I would just like to mention that one generally does not construct a model of a theory $T$ from the axioms of $T$ itself. Instead, one uses external means to produce a structure that one can show is a model of $T$.

Here is where Ben's answer comes into play, although in my opinion it obfuscates matters: if you construct a model of $T$ using some other theory $T^\prime$, then what you have really done is shown that the consistency of $T^\prime$ implies the consistency of $T$. There are times where this distinction is important. For example, from the axioms ZFC of set theory one can construct a model of Peano Arithmetic, PA. It is unknown whether ZFC is actually consistent, though widely believed, and therefore we cannot immediately conclude that PA is consistent, though this is also widely believed.

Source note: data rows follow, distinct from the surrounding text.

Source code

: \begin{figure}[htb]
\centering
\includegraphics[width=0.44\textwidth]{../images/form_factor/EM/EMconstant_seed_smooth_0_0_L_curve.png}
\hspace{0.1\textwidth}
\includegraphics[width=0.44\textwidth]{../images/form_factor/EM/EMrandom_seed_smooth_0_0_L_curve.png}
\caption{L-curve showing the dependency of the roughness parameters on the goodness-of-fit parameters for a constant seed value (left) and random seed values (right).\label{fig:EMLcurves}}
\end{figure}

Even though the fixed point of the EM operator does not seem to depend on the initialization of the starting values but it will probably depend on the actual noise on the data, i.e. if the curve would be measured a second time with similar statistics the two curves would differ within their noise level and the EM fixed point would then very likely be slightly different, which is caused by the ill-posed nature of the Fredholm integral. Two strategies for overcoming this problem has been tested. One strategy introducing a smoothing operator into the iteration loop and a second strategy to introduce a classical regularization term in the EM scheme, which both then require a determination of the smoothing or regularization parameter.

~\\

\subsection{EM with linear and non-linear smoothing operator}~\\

But let's assume that we have constructed a model $M$ of $T$ using methods that are above reproach. For example, $M$ might be a finite $\mathcal{L}$-structure of specific size $n$. The claim that $T$ is consistent then comes down to two facts about the underlying logic.

Fact 1: If $M$ is a structure in some language $\mathcal{L}$, then $M \models \varphi$ and $M \models \neg \varphi$ cannot both be true for every $\mathcal{L}$-sentence $\varphi$. (In fact, exactly one of $M \models \varphi$ or $M \models \neg \varphi$ holds.)

Fact 2: If $T$ is a theory in a language $\mathcal{L}$ and $\varphi$ is a $\mathcal{L}$-sentence such that $T \vdash \varphi$, then $M \models \varphi$ for all models $M$ of $T$.

Now, if $\varphi$ were an $\mathcal{L}$-sentence such that $T \vdash \varphi$ and $T \vdash \neg \varphi$, then by Fact 2 we conclude that $M \models \varphi$ and $M \models \neg \varphi$, but this contradicts Fact 1!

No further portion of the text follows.